[[ Entries supplied, beginning ]]
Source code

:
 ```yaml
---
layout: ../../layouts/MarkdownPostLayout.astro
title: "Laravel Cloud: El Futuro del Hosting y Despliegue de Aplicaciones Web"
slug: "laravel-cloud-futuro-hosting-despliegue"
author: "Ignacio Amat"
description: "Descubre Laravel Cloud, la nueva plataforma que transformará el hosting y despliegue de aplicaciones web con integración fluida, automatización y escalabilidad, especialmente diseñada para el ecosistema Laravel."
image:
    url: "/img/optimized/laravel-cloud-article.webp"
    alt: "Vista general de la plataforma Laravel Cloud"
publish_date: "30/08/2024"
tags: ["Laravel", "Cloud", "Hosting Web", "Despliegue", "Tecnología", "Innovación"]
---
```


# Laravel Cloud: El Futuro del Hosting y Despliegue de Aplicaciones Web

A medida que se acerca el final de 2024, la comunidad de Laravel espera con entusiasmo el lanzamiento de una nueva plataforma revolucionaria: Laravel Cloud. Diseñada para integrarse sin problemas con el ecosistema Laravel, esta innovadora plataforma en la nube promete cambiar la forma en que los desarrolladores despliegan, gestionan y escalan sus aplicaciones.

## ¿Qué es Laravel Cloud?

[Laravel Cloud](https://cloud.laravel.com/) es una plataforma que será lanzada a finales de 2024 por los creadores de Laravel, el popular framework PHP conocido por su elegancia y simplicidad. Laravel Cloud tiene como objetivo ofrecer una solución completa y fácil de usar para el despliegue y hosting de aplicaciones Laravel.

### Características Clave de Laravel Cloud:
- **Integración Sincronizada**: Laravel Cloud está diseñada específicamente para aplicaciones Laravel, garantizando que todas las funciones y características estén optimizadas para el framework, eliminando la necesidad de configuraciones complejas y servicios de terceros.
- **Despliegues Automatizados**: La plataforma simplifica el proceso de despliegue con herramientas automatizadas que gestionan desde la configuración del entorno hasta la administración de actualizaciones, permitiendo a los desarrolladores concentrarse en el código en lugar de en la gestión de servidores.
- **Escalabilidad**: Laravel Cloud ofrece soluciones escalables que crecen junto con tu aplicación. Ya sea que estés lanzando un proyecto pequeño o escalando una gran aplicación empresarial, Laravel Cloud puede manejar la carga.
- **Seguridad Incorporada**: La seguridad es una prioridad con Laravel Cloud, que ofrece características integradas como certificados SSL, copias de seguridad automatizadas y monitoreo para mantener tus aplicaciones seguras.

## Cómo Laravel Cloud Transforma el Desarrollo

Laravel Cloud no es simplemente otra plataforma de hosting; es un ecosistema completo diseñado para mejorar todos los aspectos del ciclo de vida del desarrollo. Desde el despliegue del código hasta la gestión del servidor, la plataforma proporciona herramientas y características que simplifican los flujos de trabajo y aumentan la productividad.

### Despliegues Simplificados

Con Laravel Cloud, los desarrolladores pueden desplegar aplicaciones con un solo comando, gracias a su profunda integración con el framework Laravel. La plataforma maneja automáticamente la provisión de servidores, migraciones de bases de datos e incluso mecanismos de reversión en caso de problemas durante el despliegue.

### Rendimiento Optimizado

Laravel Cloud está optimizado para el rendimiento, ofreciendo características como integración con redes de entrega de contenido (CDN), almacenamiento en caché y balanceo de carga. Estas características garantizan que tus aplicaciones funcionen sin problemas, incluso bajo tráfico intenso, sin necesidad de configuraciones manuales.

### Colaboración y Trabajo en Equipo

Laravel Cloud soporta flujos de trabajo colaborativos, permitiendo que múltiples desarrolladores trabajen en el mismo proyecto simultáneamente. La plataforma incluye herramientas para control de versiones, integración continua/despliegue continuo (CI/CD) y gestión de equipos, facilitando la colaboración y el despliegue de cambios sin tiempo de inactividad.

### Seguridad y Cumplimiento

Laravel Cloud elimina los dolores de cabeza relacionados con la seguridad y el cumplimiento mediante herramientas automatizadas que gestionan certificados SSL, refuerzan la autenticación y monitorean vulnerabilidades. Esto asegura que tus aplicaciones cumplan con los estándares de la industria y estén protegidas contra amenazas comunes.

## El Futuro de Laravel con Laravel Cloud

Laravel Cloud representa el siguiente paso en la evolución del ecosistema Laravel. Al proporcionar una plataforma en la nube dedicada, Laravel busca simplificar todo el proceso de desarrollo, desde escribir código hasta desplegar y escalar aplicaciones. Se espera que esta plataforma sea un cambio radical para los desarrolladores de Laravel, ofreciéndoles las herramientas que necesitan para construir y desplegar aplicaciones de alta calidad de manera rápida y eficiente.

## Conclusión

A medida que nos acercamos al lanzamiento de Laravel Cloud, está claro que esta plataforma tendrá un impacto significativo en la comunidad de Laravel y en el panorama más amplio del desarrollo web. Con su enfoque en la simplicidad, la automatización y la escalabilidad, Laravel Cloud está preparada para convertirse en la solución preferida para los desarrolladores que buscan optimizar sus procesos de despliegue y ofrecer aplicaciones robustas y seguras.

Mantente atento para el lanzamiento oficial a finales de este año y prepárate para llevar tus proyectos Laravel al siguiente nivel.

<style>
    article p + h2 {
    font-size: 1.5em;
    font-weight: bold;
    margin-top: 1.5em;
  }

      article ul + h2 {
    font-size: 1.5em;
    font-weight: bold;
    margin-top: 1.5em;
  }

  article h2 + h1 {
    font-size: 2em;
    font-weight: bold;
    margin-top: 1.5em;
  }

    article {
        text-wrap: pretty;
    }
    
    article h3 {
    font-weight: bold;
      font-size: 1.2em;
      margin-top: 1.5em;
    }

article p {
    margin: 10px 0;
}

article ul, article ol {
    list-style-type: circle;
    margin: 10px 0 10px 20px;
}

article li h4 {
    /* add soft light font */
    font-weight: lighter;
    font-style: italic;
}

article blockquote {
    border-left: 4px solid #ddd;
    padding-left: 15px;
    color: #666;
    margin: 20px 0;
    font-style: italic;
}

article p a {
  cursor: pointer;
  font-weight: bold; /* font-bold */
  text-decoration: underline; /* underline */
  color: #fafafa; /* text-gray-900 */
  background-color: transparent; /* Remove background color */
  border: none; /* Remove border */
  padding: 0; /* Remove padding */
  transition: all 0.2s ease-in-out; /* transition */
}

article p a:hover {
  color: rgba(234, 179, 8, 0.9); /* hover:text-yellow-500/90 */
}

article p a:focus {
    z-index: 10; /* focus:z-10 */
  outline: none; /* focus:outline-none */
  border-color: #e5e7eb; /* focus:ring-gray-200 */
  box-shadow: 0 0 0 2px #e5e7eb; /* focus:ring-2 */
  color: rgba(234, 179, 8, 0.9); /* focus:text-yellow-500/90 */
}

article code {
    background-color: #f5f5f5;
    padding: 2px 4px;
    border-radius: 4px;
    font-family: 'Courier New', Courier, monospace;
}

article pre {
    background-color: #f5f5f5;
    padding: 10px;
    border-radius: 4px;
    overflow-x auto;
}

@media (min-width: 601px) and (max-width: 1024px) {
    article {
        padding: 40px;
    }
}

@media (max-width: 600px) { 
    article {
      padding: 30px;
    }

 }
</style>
[[ Entries supplied, end ]]
What you should do: Reproduce every record above exactly as it appears.

Your solution:
Source code

:
 ```yaml
---
layout: ../../layouts/MarkdownPostLayout.astro
title: "Laravel Cloud: El Futuro del Hosting y Despliegue de Aplicaciones Web"
slug: "laravel-cloud-futuro-hosting-despliegue"
author: "Ignacio Amat"
description: "Descubre Laravel Cloud, la nueva plataforma que transformará el hosting y despliegue de aplicaciones web con integración fluida, automatización y escalabilidad, especialmente diseñada para el ecosistema Laravel."
image:
    url: "/img/optimized/laravel-cloud-article.webp"
    alt: "Vista general de la plataforma Laravel Cloud"
publish_date: "30/08/2024"
tags: ["Laravel", "Cloud", "Hosting Web", "Despliegue", "Tecnología", "Innovación"]
---
```


# Laravel Cloud: El Futuro del Hosting y Despliegue de Aplicaciones Web

A medida que se acerca el final de 2024, la comunidad de Laravel espera con entusiasmo el lanzamiento de una nueva plataforma revolucionaria: Laravel Cloud. Diseñada para integrarse sin problemas con el ecosistema Laravel, esta innovadora plataforma en la nube promete cambiar la forma en que los desarrolladores despliegan, gestionan y escalan sus aplicaciones.

## ¿Qué es Laravel Cloud?

[Laravel Cloud](https://cloud.laravel.com/) es una plataforma que será lanzada a finales de 2024 por los creadores de Laravel, el popular framework PHP conocido por su elegancia y simplicidad. Laravel Cloud tiene como objetivo ofrecer una solución completa y fácil de usar para el despliegue y hosting de aplicaciones Laravel.

### Características Clave de Laravel Cloud:
- **Integración Sincronizada**: Laravel Cloud está diseñada específicamente para aplicaciones Laravel, garantizando que todas las funciones y características estén optimizadas para el framework, eliminando la necesidad de configuraciones complejas y servicios de terceros.
- **Despliegues Automatizados**: La plataforma simplifica el proceso de despliegue con herramientas automatizadas que gestionan desde la configuración del entorno hasta la administración de actualizaciones, permitiendo a los desarrolladores concentrarse en el código en lugar de en la gestión de servidores.
- **Escalabilidad**: Laravel Cloud ofrece soluciones escalables que crecen junto con tu aplicación. Ya sea que estés lanzando un proyecto pequeño o escalando una gran aplicación empresarial, Laravel Cloud puede manejar la carga.
- **Seguridad Incorporada**: La seguridad es una prioridad con Laravel Cloud, que ofrece características integradas como certificados SSL, copias de seguridad automatizadas y monitoreo para mantener tus aplicaciones seguras.

## Cómo Laravel Cloud Transforma el Desarrollo

Laravel Cloud no es simplemente otra plataforma de hosting; es un ecosistema completo diseñado para mejorar todos los aspectos del ciclo de vida del desarrollo. Desde el despliegue del código hasta la gestión del servidor, la plataforma proporciona herramientas y características que simplifican los flujos de trabajo y aumentan la productividad.

### Despliegues Simplificados

Con Laravel Cloud, los desarrolladores pueden desplegar aplicaciones con un solo comando, gracias a su profunda integración con el framework Laravel. La plataforma maneja automáticamente la provisión de servidores, migraciones de bases de datos e incluso mecanismos de reversión en caso de problemas durante el despliegue.

### Rendimiento Optimizado

Laravel Cloud está optimizado para el rendimiento, ofreciendo características como integración con redes de entrega de contenido (CDN), almacenamiento en caché y balanceo de carga. Estas características garantizan que tus aplicaciones funcionen sin problemas, incluso bajo tráfico intenso, sin necesidad de configuraciones manuales.

### Colaboración y Trabajo en Equipo

Laravel Cloud soporta flujos de trabajo colaborativos, permitiendo que múltiples desarrolladores trabajen en el mismo proyecto simultáneamente. La plataforma incluye herramientas para control de versiones, integración continua/despliegue continuo (CI/CD) y gestión de equipos, facilitando la colaboración y el despliegue de cambios sin tiempo de inactividad.

### Seguridad y Cumplimiento

Laravel Cloud elimina los dolores de cabeza relacionados con la seguridad y el cumplimiento mediante herramientas automatizadas que gestionan certificados SSL, refuerzan la autenticación y monitorean vulnerabilidades. Esto asegura que tus aplicaciones cumplan con los estándares de la industria y estén protegidas contra amenazas comunes.

## El Futuro de Laravel con Laravel Cloud

Laravel Cloud representa el siguiente paso en la evolución del ecosistema Laravel. Al proporcionar una plataforma en la nube dedicada, Laravel busca simplificar todo el proceso de desarrollo, desde escribir código hasta desplegar y escalar aplicaciones. Se espera que esta plataforma sea un cambio radical para los desarrolladores de Laravel, ofreciéndoles las herramientas que necesitan para construir y desplegar aplicaciones de alta calidad de manera rápida y eficiente.

## Conclusión

A medida que nos acercamos al lanzamiento de Laravel Cloud, está claro que esta plataforma tendrá un impacto significativo en la comunidad de Laravel y en el panorama más amplio del desarrollo web. Con su enfoque en la simplicidad, la automatización y la escalabilidad, Laravel Cloud está preparada para convertirse en la solución preferida para los desarrolladores que buscan optimizar sus procesos de despliegue y ofrecer aplicaciones robustas y seguras.

Mantente atento para el lanzamiento oficial a finales de este año y prepárate para llevar tus proyectos Laravel al siguiente nivel.

<style>
    article p + h2 {
    font-size: 1.5em;
    font-weight: bold;
    margin-top: 1.5em;
  }

      article ul + h2 {
    font-size: 1.5em;
    font-weight: bold;
    margin-top: 1.5em;
  }

  article h2 + h1 {
    font-size: 2em;
    font-weight: bold;
    margin-top: 1.5em;
  }

    article {
        text-wrap: pretty;
    }
    
    article h3 {
    font-weight: bold;
      font-size: 1.2em;
      margin-top: 1.5em;
    }

article p {
    margin: 10px 0;
}

article ul, article ol {
    list-style-type: circle;
    margin: 10px 0 10px 20px;
}

article li h4 {
    /* add soft light font */
    font-weight: lighter;
    font-style: italic;
}

article blockquote {
    border-left: 4px solid #ddd;
    padding-left: 15px;
    color: #666;
    margin: 20px 0;
    font-style: italic;
}

article p a {
  cursor: pointer;
  font-weight: bold; /* font-bold */
  text-decoration: underline; /* underline */
  color: #fafafa; /* text-gray-900 */
  background-color: transparent; /* Remove background color */
  border: none; /* Remove border */
  padding: 0; /* Remove padding */
  transition: all 0.2s ease-in-out; /* transition */
}

article p a:hover {
  color: rgba(234, 179, 8, 0.9); /* hover:text-yellow-500/90 */
}

article p a:focus {
    z-index: 10; /* focus:z-10 */
  outline: none; /* focus:outline-none */
  border-color: #e5e7eb; /* focus:ring-gray-200 */
  box-shadow: 0 0 0 2px #e5e7eb; /* focus:ring-2 */
  color: rgba(234, 179, 8, 0.9); /* focus:text-yellow-500/90 */
}

article code {
    background-color: #f5f5f5;
    padding: 2px 4px;
    border-radius: 4px;
    font-family: 'Courier New', Courier, monospace;
}

article pre {
    background-color: #f5f5f5;
    padding: 10px;
    border-radius: 4px;
    overflow-x auto;
}

@media (min-width: 601px) and (max-width: 1024px) {
    article {
        padding: 40px;
    }
}

@media (max-width: 600px) { 
    article {
      padding: 30px;
    }

 }
</style>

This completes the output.